For other categories, the Westpac Group has outlined that a broker will still be able to enter $0 for an expense type, but for certain mandatory expenses, when $0 is entered into an expense type, the broker will need to select a reason to explain why the expense does not apply to the applicant.
Evidence
It will also be mandatory for the customer to provide evidence for other financial liabilities, including ongoing rent/board, child support and any secured or unsecured debts held with other financial institutions.
These can include documents such as bank statements, signed and dated rental agreements, letters from property managers, transaction listings, court order or child support agency letters.
For debts with other financial institutions, the documents cannot be more than six weeks apart from allocation date.
This documentation must be included in the loan application submission. Assessors will then verify the documents submitted.
The existing requirements for HELP, HECS and TSL debt will still apply.
Declaration
The customer must also now sign a “financial acknowledgment” as part of the loan offer documents indicating that all details relating to expenses and debts are true.
The bank said: “Westpac is committed to responsible lending and ensuring that we have a clear understanding of our customers’ financial situations.
“We are proud to work closely with our broker partners to continue to meet our responsible lending obligations and do the right thing by our customers. That’s why we are updating the Westpac credit policies to enhance the way we capture living expenses, commitments, and verify documentation.”
It added: “It’s all about looking after the customer by fully capturing their financial commitments to ensure they can adequality manage the mortgage liability they are potentially signing up for.”
How the changes will impact lodgements
ApplyOnline (AOL) and aggregator systems are currently being updated to cater for these changes.
The bank has outlined that any applications submitted before 17 April will be assessed as pipeline deals.
Applications saved or drafted in ApplyOnline before this date (or for applications resubmitted after this date) will need to be updated with the new expense type.
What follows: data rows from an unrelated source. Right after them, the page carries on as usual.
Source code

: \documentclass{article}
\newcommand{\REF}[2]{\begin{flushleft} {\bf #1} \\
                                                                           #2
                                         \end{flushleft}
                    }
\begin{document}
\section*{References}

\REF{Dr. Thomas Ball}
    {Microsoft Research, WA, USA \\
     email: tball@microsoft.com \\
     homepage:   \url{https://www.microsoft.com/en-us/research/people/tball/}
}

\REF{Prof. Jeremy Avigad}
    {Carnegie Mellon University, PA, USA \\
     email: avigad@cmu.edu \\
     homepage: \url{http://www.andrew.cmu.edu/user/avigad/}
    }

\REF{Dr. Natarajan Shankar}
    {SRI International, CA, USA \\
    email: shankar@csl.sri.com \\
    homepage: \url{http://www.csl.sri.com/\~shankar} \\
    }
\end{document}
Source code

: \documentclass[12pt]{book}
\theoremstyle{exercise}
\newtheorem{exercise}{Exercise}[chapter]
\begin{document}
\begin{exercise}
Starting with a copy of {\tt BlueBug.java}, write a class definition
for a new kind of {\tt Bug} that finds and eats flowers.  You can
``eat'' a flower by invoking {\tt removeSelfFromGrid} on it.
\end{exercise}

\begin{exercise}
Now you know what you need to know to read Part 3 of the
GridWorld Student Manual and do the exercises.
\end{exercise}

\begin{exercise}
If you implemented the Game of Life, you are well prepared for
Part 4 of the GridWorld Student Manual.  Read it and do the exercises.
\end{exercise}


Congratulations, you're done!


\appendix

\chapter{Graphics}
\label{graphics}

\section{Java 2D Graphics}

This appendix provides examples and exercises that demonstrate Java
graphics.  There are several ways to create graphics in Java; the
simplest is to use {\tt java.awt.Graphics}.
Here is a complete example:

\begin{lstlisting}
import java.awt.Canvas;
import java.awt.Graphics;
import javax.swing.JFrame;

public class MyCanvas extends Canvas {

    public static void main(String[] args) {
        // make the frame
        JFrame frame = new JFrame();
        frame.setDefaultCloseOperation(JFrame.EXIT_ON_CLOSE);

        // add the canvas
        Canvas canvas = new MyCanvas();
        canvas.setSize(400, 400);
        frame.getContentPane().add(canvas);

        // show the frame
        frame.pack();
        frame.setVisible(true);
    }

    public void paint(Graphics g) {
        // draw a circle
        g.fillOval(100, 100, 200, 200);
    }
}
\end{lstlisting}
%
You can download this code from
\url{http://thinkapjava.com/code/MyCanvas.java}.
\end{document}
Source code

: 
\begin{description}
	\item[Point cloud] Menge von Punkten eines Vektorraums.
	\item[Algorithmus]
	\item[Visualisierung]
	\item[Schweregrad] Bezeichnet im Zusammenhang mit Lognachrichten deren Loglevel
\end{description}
The banking group warned that any changes outside of the acceptable amendments under pipeline will require a reassessment and the previous approval may no longer be valid.
Brokers are being asked to check Westpac Broker Net or speak to their BDM if they have any further questions.
Crackdown on expenses
The move by Westpac marks the first wholesale change made by the major banks to tighten up their expenses collection process following the royal commission.
The commission was damning in its critique of the lenders’ policies when it came to ensuring customers can afford their home loans, with ANZ being called out for their “lack of processes in relation to the verification of a customer’s expenses”, and both Westpac and NAB revealing that there had been instances of their staff accepting falsified documentation for loans.
For example, it was revealed that there had been “at least 55 instances of Westpac staff either falsifying or accepting falsified supporting documentation in connection with home and personal loan applications, [and] a number of instances of Westpac staff receiving payments from referrers for the referral of customers to Westpac for loans”; while some NAB staff members were allegedly “charging NAB customers a fee for personal loans… made as cash payments under the table”.
It is expected that several other banks will follow in the footsteps of Westpac and make similar changes to their expense verification process in the coming weeks.